The initial elation and exhilaration are the “high” the addict seeks, and the partner becomes the drug of choice. Like with most disorders, there is certainly a continuum of symptomatology from very mild to severe. Here are some steps for becoming “sober” in the area of relationship addictions.

Steps for becoming sober:

  1.  Identify the problem. As with any addiction a person must first acknowledge that there is a problem before the process of changing a life pattern can begin. 

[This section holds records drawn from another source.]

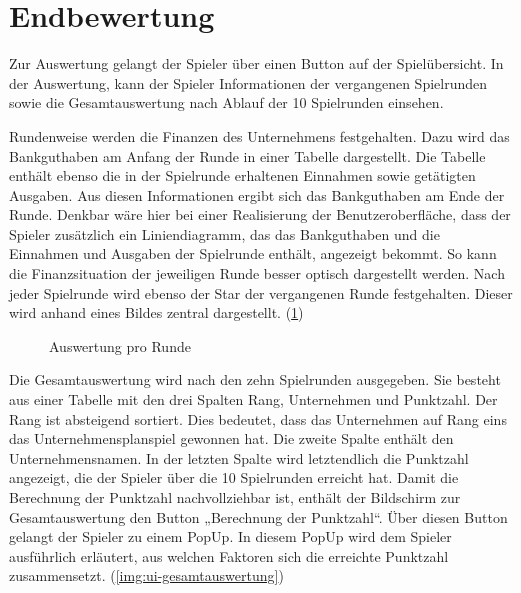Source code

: \section{Endbewertung}
\label{sec:ui-endbewertung}

Zur Auswertung gelangt der Spieler über einen Button auf der Spielübersicht. In der Auswertung, kann der Spieler Informationen der vergangenen Spielrunden sowie die Gesamtauswertung nach Ablauf der 10 Spielrunden einsehen.
 
Rundenweise werden die Finanzen des Unternehmens festgehalten. Dazu wird das Bankguthaben am Anfang der Runde in einer Tabelle dargestellt. Die Tabelle enthält ebenso die in der Spielrunde erhaltenen Einnahmen sowie getätigten Ausgaben. Aus diesen Informationen ergibt sich das Bankguthaben am Ende der Runde. Denkbar wäre hier bei einer Realisierung der Benutzeroberfläche, dass der Spieler zusätzlich ein Liniendiagramm, das das Bankguthaben und die Einnahmen und Ausgaben der Spielrunde enthält, angezeigt bekommt. So kann die Finanzsituation der jeweiligen Runde besser optisch dargestellt werden. Nach jeder Spielrunde wird ebenso der Star der vergangenen Runde festgehalten. Dieser wird anhand eines Bildes zentral dargestellt. (\ref{img:ui-auswertung})

\begin{figure}[ht]
  \centering
  \caption{Auswertung pro Runde}
  \label{img:ui-auswertung}
\end{figure}
 
Die Gesamtauswertung wird nach den zehn Spielrunden ausgegeben. Sie besteht aus einer Tabelle mit den drei Spalten Rang, Unternehmen und Punktzahl.  Der Rang ist absteigend sortiert. Dies bedeutet, dass das Unternehmen auf Rang eins das Unternehmensplanspiel gewonnen hat. Die zweite Spalte enthält den Unternehmensnamen. In der letzten Spalte wird letztendlich die Punktzahl angezeigt, die der Spieler über die 10 Spielrunden erreicht hat. Damit die Berechnung der Punktzahl nachvollziehbar ist, enthält der Bildschirm zur Gesamtauswertung den Button „Berechnung der Punktzahl“. Über diesen Button gelangt der Spieler zu einem PopUp. In diesem PopUp wird dem Spieler ausführlich erläutert, aus welchen Faktoren sich die erreichte Punktzahl zusammensetzt. (\ref{img:ui-gesamtauswertung})

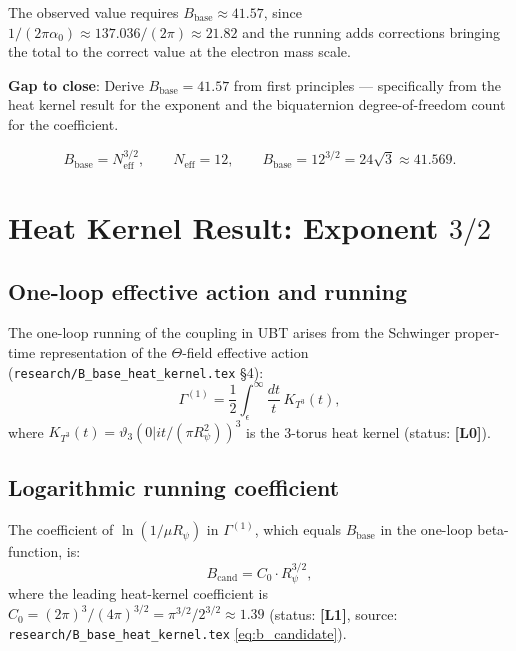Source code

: \documentclass[11pt,a4paper]{article}
\newcommand{\Lzero}{\textbf{[L0]}}
\newcommand{\Lone}{\textbf{[L1]}}
\begin{document}
The observed value requires $B_{\mathrm{base}}\approx 41.57$, since
$1/(2\pi\alpha_0)\approx 137.036/(2\pi)\approx 21.82$ and the running
adds corrections bringing the total to the correct value at the electron
mass scale.

\medskip
\noindent\textbf{Gap to close}: Derive $B_{\mathrm{base}} = 41.57$ from first
principles — specifically from the heat kernel result for the exponent and
the biquaternion degree-of-freedom count for the coefficient.

\begin{tcolorbox}[colback=blue!5!white,colframe=blue!50!black,
  title=Main Result (proved at level \Lone)]
  \[
    B_{\mathrm{base}}
    = N_{\mathrm{eff}}^{3/2},
    \qquad
    N_{\mathrm{eff}} = 12,
    \qquad
    B_{\mathrm{base}} = 12^{3/2} = 24\sqrt{3} \approx 41.569.
  \]
\end{tcolorbox}

\section{Heat Kernel Result: Exponent $3/2$}
\label{sec:heat_kernel}

\subsection{One-loop effective action and running}

The one-loop running of the coupling in UBT arises from the Schwinger
proper-time representation of the $\Theta$-field effective action
(\texttt{research/B\_base\_heat\_kernel.tex} §4):
\begin{equation}
\label{eq:schwinger}
  \Gamma^{(1)}
  = \frac{1}{2}\int_\epsilon^\infty \frac{dt}{t}\,K_{T^3}(t),
\end{equation}
where $K_{T^3}(t)=\vartheta_3(0|it/(\pi R_\psi^2))^3$ is the 3-torus
heat kernel (status: \Lzero).

\subsection{Logarithmic running coefficient}

The coefficient of $\ln(1/\mu R_\psi)$ in $\Gamma^{(1)}$, which equals
$B_{\mathrm{base}}$ in the one-loop beta-function, is:
\begin{equation}
\label{eq:b_candidate}
  B_{\mathrm{cand}}
  = C_0 \cdot R_\psi^{3/2},
\end{equation}
where the leading heat-kernel coefficient is
$C_0 = (2\pi)^3/(4\pi)^{3/2} = \pi^{3/2}/2^{3/2}\approx 1.39$
(status: \Lone, source: \texttt{research/B\_base\_heat\_kernel.tex}
\eqref{eq:b_candidate}).
\end{document}
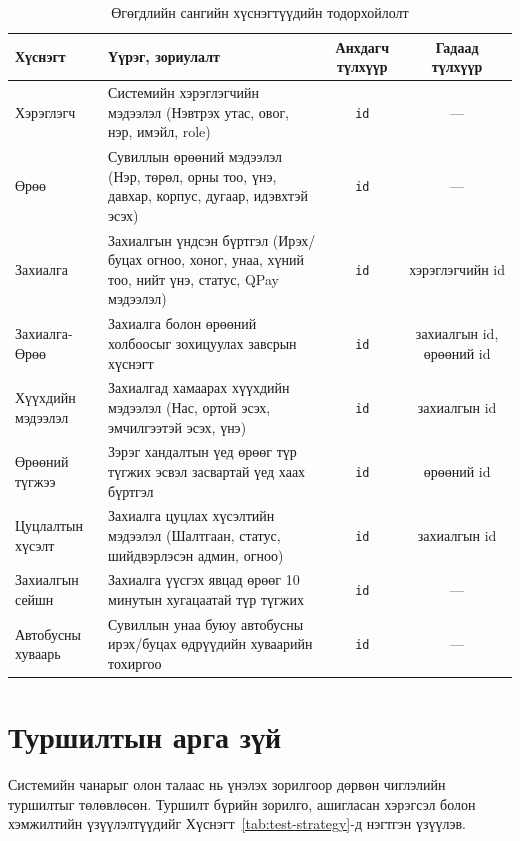 \begin{table}[H]
  \centering
  \caption{Өгөгдлийн сангийн хүснэгтүүдийн тодорхойлолт}
  \label{tab:db-tables}
  \small
  \renewcommand{\arraystretch}{1.2}
  \begin{tabular}{lp{6.2cm}cc}
    \toprule
    \textbf{Хүснэгт} & \textbf{Үүрэг, зориулалт} & \textbf{Анхдагч түлхүүр} & \textbf{Гадаад түлхүүр} \\
    \midrule
    Хэрэглэгч & Системийн хэрэглэгчийн мэдээлэл (Нэвтрэх утас, овог, нэр, имэйл, role) & \texttt{id} & — \\
    \hline
    Өрөө & Сувиллын өрөөний мэдээлэл (Нэр, төрөл, орны тоо, үнэ, давхар, корпус, дугаар, идэвхтэй эсэх) & \texttt{id} & — \\
    \hline
    Захиалга & Захиалгын үндсэн бүртгэл (Ирэх/буцах огноо, хоног, унаа, хүний тоо, нийт үнэ, статус, QPay мэдээлэл) & \texttt{id} & хэрэглэгчийн id \\
    \hline
    Захиалга-Өрөө & Захиалга болон өрөөний холбоосыг зохицуулах завсрын хүснэгт & \texttt{id} & захиалгын id, өрөөний id \\
    \hline
    Хүүхдийн мэдээлэл & Захиалгад хамаарах хүүхдийн мэдээлэл (Нас, ортой эсэх, эмчилгээтэй эсэх, үнэ) & \texttt{id} & захиалгын id \\
    \hline
    Өрөөний түгжээ & Зэрэг хандалтын үед өрөөг түр түгжих эсвэл засвартай үед хаах бүртгэл & \texttt{id} & өрөөний id \\
    \hline
    Цуцлалтын хүсэлт & Захиалга цуцлах хүсэлтийн мэдээлэл (Шалтгаан, статус, шийдвэрлэсэн админ, огноо) & \texttt{id} & захиалгын id \\
    \hline
    Захиалгын сейшн  & Захиалга үүсгэх явцад өрөөг 10 минутын хугацаатай түр түгжих & \texttt{id} & — \\
    \hline
    Автобусны хуваарь & Сувиллын унаа буюу автобусны ирэх/буцах өдрүүдийн хуваарийн тохиргоо & \texttt{id} & — \\
    \bottomrule
  \end{tabular}
\end{table}

\clearpage
\section{Туршилтын арга зүй}

Системийн чанарыг олон талаас нь үнэлэх зорилгоор дөрвөн чиглэлийн туршилтыг төлөвлөсөн. Туршилт бүрийн зорилго, ашигласан хэрэгсэл болон хэмжилтийн үзүүлэлтүүдийг Хүснэгт~\ref{tab:test-strategy}-д нэгтгэн үзүүлэв.

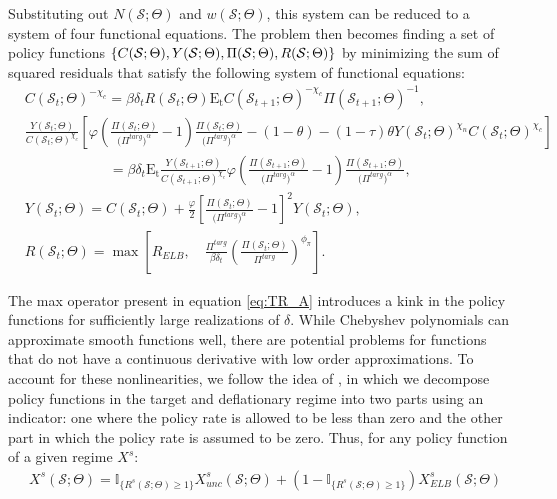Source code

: \documentclass[11pt]{article}
\begin{document}
\begin{singlespace}
	\noindent
	Substituting out $N(\mathcal{S};\Theta)$ and $w(\mathcal{S};\Theta)$, this system can be reduced to a system of four functional equations. The problem then becomes finding a set of policy functions $\{C(\mathcal{S};\Theta),Y(\mathcal{S};\Theta),\\ \Pi(\mathcal{S};\Theta), R(\mathcal{S};\Theta)\}$ by minimizing the sum of squared residuals that satisfy the following system of functional equations: 
	    \begin{align}
		& C(\mathcal{S}_{t};\Theta)^{-\chi_{c}} = \beta\delta_{t}R(\mathcal{S}_{t};\Theta)\mathrm{E_{t}}C(\mathcal{S}_{t+1};\Theta)^{-\chi_{c}}\Pi(\mathcal{S}_{t+1};\Theta)^{-1},\label{eq:CEE_A}\\
		& \frac{Y(\mathcal{S}_{t};\Theta)}{C(\mathcal{S}_{t};\Theta)^{\chi_{c}}}\left[\varphi \left(\frac{\Pi(\mathcal{S}_{t};\Theta)}{\bigl(\Pi^{targ}\bigr)^{\alpha}}-1\right)\frac{\Pi(\mathcal{S}_{t};\Theta)}{\bigl(\Pi^{targ}\bigr)^{\alpha}} - (1-\theta)- (1-\tau)\theta Y(\mathcal{S}_{t};\Theta)^{\chi_{n}}C(\mathcal{S}_{t};\Theta)^{\chi_{c}}\right]\\ \nonumber
		& \hspace{6em}= \beta\delta_{t}\mathrm{E_{t}}\frac{Y(\mathcal{S}_{t+1};\Theta)}{C(\mathcal{S}_{t+1};\Theta)^{\chi_{c}}}\varphi \left(\frac{\Pi(\mathcal{S}_{t+1};\Theta)}{\bigl(\Pi^{targ}\bigr)^{\alpha}}-1\right)\frac{\Pi(\mathcal{S}_{t+1};\Theta)}{\bigl(\Pi^{targ}\bigr)^{\alpha}},\\
		& Y(\mathcal{S}_{t};\Theta) = C(\mathcal{S}_{t};\Theta) + \frac{\varphi}{2}\left[\frac{\Pi(\mathcal{S}_{t};\Theta)}{\bigl(\Pi^{targ}\bigr)^{\alpha}}-1\right]^{2}Y(\mathcal{S}_{t};\Theta),\label{eq:ARC_A}\\
		& R(\mathcal{S}_{t};\Theta) = \max \left[R_{ELB}, \quad\frac{\Pi^{targ}}{\beta\delta_t}\left(\frac{\Pi(\mathcal{S}_{t};\Theta)}{\Pi^{targ}}\right)^{\phi_{\pi}}\right].\label{eq:TR_A}
	\end{align}
	
	The max operator present in equation \ref{eq:TR_A} introduces a kink in the policy functions for sufficiently large realizations of $\delta$. While Chebyshev polynomials can approximate smooth functions well, there are potential problems for functions that do not have a continuous derivative with low order approximations. To account for these nonlinearities, we follow the idea of \citet{ChristianoFisher2000}, in which we decompose policy functions in the target and deflationary regime into two parts using an indicator: one where the policy rate is allowed to be less than zero and the other part in which the policy rate is assumed to be zero. Thus, for any policy function of a given regime $X^s$:
	\begin{align}
	    & X^s(\mathcal{S};\Theta) = \mathbb{I}_{\{R^s(\mathcal{S};\Theta)\ge 1\}}X_{unc}^{s}(\mathcal{S};\Theta) + (1 - \mathbb{I}_{\{R^s(\mathcal{S};\Theta)\ge 1\}})X_{ELB}^{s}(\mathcal{S};\Theta)
	\end{align}
	

\end{singlespace}
\end{document}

  2. Commit to a new way of living. This needs to be an ongoing commitment, day-to-day, and sometimes (like with all addictions) moment-to-moment.
  3. Get support. For moderate to severe cases professional support is recommended.  For milder cases family, friends and support groups may suffice.
  4. Load up a tool box. There are a myriad of treatment modalities that can facilitate the journey into sobriety.  Therapists have a host of tools from traditional Psychotherapy to Emotional Freedom Technique, Clinical Hypnosis, Cognitive Behavioral Therapy, Trauma  Release Techniques, Healing Touch, Guided Imagery,  Dialectical Behavior Therapy and many more approaches.
  5. Put off long term serious choices. If one is not in a relationship when beginning recovery, wait at least 6 months before getting involved in any romantic relationship.  It is also wise to put off any major job changes until emotional stability is adequate.
  6.  Immerse yourself in healthy practices. If you were a fish, you would only be as healthy as the water in which you swim.  There are many factors that contribute to the health or toxicity of this environment in which we live and swim. Some of these are: the food we eat, the TV shows we watch, the music we listen to, the clothes we wear, the orderliness/disorderliness of our home space, the people with whom we spend time, but MOST OF ALL, the thoughts that go on in our head.
  7. Become your own expert. There is no right treatment for everyone. There are many issues that underlie a relationship addiction. Find the ones that move you, inspire you, that work for you.
  8. Invite assistance from the unseen realm.  I would invite you, even if you have no religious beliefs or spiritual practices, to simply open your heart and invite beings from beyond the veil of heaven to support you, guide you, give you strength and courage and make themselves known to you in their own way.